What to produce: Transcribe the data exactly.

[Dataset Boundary: Start]

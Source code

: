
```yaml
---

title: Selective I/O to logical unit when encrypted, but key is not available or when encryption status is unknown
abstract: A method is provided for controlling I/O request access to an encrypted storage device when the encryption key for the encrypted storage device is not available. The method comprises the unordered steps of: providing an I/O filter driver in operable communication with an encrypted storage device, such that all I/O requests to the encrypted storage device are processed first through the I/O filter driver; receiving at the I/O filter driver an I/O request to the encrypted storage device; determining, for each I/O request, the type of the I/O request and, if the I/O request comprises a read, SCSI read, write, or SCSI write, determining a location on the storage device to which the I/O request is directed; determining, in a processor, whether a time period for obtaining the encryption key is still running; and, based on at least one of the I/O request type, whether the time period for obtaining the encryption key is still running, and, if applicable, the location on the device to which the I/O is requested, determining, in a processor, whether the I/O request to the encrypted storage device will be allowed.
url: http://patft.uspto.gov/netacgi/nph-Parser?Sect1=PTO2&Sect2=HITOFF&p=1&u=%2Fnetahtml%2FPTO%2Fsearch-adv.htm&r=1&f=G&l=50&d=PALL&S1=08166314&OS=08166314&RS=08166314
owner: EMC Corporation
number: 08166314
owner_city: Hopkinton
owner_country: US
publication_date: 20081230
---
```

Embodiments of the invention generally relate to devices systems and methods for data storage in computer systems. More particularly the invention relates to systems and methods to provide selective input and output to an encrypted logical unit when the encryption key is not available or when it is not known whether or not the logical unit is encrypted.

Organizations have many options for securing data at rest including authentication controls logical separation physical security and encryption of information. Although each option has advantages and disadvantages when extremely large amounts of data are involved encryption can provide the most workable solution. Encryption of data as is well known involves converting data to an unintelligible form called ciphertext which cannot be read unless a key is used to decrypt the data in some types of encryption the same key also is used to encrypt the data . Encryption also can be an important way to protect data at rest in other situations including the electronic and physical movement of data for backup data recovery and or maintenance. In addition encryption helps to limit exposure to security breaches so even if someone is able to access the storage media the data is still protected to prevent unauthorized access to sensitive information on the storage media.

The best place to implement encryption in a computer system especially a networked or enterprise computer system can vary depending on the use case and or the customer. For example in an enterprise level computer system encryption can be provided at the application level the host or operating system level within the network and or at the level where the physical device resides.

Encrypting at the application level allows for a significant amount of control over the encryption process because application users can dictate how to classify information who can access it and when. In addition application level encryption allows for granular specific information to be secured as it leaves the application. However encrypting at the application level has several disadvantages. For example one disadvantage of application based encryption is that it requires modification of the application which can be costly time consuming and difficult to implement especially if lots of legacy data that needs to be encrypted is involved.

[Dataset Boundary: End]

Written answer:
Source code

:
```yaml
---

title: Selective I/O to logical unit when encrypted, but key is not available or when encryption status is unknown
abstract: A method is provided for controlling I/O request access to an encrypted storage device when the encryption key for the encrypted storage device is not available. The method comprises the unordered steps of: providing an I/O filter driver in operable communication with an encrypted storage device, such that all I/O requests to the encrypted storage device are processed first through the I/O filter driver; receiving at the I/O filter driver an I/O request to the encrypted storage device; determining, for each I/O request, the type of the I/O request and, if the I/O request comprises a read, SCSI read, write, or SCSI write, determining a location on the storage device to which the I/O request is directed; determining, in a processor, whether a time period for obtaining the encryption key is still running; and, based on at least one of the I/O request type, whether the time period for obtaining the encryption key is still running, and, if applicable, the location on the device to which the I/O is requested, determining, in a processor, whether the I/O request to the encrypted storage device will be allowed.
url: http://patft.uspto.gov/netacgi/nph-Parser?Sect1=PTO2&Sect2=HITOFF&p=1&u=%2Fnetahtml%2FPTO%2Fsearch-adv.htm&r=1&f=G&l=50&d=PALL&S1=08166314&OS=08166314&RS=08166314
owner: EMC Corporation
number: 08166314
owner_city: Hopkinton
owner_country: US
publication_date: 20081230
---
```

Embodiments of the invention generally relate to devices systems and methods for data storage in computer systems. More particularly the invention relates to systems and methods to provide selective input and output to an encrypted logical unit when the encryption key is not available or when it is not known whether or not the logical unit is encrypted.

Organizations have many options for securing data at rest including authentication controls logical separation physical security and encryption of information. Although each option has advantages and disadvantages when extremely large amounts of data are involved encryption can provide the most workable solution. Encryption of data as is well known involves converting data to an unintelligible form called ciphertext which cannot be read unless a key is used to decrypt the data in some types of encryption the same key also is used to encrypt the data . Encryption also can be an important way to protect data at rest in other situations including the electronic and physical movement of data for backup data recovery and or maintenance. In addition encryption helps to limit exposure to security breaches so even if someone is able to access the storage media the data is still protected to prevent unauthorized access to sensitive information on the storage media.

The best place to implement encryption in a computer system especially a networked or enterprise computer system can vary depending on the use case and or the customer. For example in an enterprise level computer system encryption can be provided at the application level the host or operating system level within the network and or at the level where the physical device resides.

Encrypting at the application level allows for a significant amount of control over the encryption process because application users can dictate how to classify information who can access it and when. In addition application level encryption allows for granular specific information to be secured as it leaves the application. However encrypting at the application level has several disadvantages. For example one disadvantage of application based encryption is that it requires modification of the application which can be costly time consuming and difficult to implement especially if lots of legacy data that needs to be encrypted is involved.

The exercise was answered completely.